Um grande desconforto embate meu coração, me deixa inquieto, como um grande mar, e eu a navegar no mesmo, e um dia de remadas como outro qualquer, senti que algo estava estranho, algo fora do normal, paro de remar olho em volta, não consigo decifrar aquilo de estranho que paira no ar, então continuo a remar, sem saber o que seja, remo mas não como antes, remo com um vigor menor, passadas longas e cuidadosas tentando entender.
Não sei se será um desejo inóspito de escrever como os grandes, puder se exclamar como Lispector ou Assis, saber falar o dia-dia como Viana, talvez por acreditar que sonho parece verdade quando agente esquece de acordar, quando agente esquece de viver uma rotina, e aprende que nem tudo seja como muitas vezes é dito.

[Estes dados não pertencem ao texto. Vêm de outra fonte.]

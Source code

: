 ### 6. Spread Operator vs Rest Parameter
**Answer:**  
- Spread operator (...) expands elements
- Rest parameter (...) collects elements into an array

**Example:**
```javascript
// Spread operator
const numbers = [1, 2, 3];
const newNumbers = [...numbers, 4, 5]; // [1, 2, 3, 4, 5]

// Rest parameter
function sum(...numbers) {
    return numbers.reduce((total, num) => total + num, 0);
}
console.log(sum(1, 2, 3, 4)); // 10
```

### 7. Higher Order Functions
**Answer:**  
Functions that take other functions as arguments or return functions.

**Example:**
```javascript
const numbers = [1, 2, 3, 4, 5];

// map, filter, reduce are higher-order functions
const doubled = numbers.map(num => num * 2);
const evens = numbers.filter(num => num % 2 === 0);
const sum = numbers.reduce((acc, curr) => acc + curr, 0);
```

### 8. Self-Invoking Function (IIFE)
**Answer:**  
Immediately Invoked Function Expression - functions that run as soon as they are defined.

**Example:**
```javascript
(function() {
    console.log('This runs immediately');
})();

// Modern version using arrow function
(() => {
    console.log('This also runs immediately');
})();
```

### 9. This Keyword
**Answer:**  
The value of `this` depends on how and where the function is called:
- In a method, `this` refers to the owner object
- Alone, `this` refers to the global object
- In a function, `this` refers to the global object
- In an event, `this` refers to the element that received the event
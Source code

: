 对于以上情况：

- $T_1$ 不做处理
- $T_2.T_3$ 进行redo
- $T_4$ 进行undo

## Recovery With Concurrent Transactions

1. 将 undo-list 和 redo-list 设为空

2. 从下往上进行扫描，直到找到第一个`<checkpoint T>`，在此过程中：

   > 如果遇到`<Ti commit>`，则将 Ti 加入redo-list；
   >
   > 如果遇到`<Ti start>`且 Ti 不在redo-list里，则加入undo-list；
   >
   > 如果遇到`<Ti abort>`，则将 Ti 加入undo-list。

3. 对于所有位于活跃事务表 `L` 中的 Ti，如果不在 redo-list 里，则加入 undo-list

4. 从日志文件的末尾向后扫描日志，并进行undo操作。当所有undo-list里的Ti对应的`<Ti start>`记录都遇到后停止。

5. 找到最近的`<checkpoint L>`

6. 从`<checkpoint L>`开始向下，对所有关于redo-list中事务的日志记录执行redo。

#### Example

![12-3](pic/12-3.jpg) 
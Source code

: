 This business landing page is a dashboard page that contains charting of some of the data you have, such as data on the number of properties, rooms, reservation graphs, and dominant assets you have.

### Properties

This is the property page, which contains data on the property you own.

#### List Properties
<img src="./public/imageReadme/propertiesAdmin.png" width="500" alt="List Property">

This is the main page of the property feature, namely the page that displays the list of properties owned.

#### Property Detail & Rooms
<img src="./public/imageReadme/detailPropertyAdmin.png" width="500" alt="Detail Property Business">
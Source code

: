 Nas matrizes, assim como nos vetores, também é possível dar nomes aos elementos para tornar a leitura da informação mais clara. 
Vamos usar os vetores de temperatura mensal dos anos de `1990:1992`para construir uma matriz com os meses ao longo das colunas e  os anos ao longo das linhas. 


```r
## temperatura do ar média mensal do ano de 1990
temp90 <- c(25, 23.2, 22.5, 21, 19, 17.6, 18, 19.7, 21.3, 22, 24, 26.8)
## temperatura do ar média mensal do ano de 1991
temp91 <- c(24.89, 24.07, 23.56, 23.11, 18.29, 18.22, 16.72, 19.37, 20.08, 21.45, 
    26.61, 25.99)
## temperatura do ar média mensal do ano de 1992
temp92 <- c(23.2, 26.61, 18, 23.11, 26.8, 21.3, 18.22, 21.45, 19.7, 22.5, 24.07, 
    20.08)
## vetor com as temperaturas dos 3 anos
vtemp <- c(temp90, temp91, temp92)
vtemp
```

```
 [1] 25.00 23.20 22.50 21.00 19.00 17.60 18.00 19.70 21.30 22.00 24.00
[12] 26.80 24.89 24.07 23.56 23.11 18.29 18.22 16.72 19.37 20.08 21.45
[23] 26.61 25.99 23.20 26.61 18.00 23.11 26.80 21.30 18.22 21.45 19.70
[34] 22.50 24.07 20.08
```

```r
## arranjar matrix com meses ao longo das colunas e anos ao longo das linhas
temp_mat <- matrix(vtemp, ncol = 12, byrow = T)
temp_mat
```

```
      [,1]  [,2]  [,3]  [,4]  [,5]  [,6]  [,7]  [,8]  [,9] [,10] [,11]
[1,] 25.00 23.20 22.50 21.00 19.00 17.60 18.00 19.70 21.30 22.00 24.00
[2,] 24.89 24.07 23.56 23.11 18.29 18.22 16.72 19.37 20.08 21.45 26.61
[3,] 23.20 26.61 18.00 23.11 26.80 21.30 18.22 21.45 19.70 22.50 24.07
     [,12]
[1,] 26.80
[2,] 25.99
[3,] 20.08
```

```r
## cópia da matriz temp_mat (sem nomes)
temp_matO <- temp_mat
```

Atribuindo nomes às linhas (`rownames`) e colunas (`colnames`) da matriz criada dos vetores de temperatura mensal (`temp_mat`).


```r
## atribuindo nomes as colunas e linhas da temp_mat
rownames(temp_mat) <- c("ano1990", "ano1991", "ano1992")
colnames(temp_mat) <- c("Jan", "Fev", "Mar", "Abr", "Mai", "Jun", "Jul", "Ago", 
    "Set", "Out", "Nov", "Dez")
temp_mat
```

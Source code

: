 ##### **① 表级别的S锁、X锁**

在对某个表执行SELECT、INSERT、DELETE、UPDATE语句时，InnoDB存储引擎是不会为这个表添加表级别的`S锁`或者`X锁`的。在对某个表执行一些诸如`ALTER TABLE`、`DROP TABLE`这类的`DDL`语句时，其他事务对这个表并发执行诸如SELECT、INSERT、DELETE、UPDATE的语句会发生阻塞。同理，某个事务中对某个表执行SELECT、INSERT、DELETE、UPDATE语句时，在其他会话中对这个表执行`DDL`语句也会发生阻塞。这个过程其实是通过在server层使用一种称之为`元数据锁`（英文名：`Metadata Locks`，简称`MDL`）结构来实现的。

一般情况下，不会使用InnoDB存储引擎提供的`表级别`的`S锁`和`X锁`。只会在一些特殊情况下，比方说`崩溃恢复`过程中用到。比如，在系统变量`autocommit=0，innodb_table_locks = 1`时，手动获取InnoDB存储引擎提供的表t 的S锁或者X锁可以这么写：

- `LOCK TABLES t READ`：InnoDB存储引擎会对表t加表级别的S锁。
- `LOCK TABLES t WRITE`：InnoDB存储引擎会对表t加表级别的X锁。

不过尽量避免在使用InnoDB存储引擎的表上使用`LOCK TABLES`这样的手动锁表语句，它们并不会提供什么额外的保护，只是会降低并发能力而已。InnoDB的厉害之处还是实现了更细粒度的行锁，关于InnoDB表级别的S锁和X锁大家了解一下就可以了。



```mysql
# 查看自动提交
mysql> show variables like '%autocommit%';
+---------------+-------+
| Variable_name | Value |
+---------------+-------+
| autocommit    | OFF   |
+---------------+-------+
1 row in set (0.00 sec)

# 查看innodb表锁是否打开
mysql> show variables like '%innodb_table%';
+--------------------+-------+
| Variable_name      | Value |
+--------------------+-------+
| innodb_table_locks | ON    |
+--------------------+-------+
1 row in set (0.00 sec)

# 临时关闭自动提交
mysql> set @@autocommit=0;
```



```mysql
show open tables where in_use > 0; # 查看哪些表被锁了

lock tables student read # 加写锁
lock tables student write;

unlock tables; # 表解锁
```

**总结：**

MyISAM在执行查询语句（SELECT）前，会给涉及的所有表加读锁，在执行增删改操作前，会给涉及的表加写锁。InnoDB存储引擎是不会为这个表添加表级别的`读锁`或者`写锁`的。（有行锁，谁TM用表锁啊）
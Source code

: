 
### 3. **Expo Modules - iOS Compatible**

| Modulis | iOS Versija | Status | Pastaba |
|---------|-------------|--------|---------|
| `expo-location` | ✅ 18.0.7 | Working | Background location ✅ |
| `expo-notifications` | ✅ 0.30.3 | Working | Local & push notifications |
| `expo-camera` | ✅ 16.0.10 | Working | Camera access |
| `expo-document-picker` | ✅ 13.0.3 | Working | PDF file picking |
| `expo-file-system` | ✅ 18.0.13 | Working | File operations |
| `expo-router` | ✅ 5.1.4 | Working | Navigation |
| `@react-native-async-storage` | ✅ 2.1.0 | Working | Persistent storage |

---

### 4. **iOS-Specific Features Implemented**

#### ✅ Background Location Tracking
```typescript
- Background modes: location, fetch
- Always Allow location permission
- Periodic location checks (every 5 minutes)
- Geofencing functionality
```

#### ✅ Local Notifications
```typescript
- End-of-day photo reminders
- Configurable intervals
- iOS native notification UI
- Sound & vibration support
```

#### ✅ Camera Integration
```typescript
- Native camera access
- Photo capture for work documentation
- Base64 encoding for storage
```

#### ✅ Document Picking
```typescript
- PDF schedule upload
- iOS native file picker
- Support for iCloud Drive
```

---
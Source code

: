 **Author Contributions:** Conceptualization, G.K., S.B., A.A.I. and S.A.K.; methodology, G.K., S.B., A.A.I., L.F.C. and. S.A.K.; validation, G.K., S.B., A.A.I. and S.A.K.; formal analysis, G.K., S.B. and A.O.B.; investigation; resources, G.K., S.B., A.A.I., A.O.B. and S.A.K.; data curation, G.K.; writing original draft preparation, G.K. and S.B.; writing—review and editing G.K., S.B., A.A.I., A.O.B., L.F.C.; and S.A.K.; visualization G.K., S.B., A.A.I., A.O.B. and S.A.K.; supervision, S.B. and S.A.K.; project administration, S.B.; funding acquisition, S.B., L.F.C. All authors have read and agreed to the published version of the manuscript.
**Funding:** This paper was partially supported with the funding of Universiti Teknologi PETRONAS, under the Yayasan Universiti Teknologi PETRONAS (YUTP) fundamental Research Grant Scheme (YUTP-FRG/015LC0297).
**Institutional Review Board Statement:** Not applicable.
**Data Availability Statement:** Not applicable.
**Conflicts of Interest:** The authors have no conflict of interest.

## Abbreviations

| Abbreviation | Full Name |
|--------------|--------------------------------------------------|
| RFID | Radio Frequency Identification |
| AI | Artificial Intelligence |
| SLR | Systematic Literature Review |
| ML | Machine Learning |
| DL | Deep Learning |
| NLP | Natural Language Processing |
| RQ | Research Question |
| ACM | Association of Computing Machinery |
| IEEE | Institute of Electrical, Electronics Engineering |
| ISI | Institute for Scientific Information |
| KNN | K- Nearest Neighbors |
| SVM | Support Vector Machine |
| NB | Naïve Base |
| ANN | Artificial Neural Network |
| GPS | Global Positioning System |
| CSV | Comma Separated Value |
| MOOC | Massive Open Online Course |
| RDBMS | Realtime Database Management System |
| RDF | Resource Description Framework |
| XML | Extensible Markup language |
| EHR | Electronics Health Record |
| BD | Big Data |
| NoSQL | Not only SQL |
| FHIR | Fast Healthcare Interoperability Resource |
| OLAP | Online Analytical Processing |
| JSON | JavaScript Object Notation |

Não sei por que me sinto assim, é como um furacão que bagunça em meu peito, e não entendo como isso estoura sem pena de estilhaçar meu pensar, embaraçando minhas idéias e reformulando-as, penso escrever não para mostrar que sou poeta, isto é, se apenas com alguns versos ou frases posso me dizer poeta, apenas quero deixar uma boa mensagem mesmo que seja um sorriso arrancado de uma pessoa que não sinta animo mais para viver, mesmo que nem mude nada, mas deixe que cause um bem estar, mas faça um pensamento bom, e que seja assim um simples expandir de felicidades, mesmo que as palavras não digam nada para quem lê, mas não só apenas para deixar uma boa mensagem escrevo também para expelir de mim esse furacão, e sei que ele não cessara e até passe, mas um dia ele volta, assim será incessantemente esta inquietude. Mas que o incessante movimente em mim, aquilo que o normal da vida não pode fazer, sei quê com isso posso viver.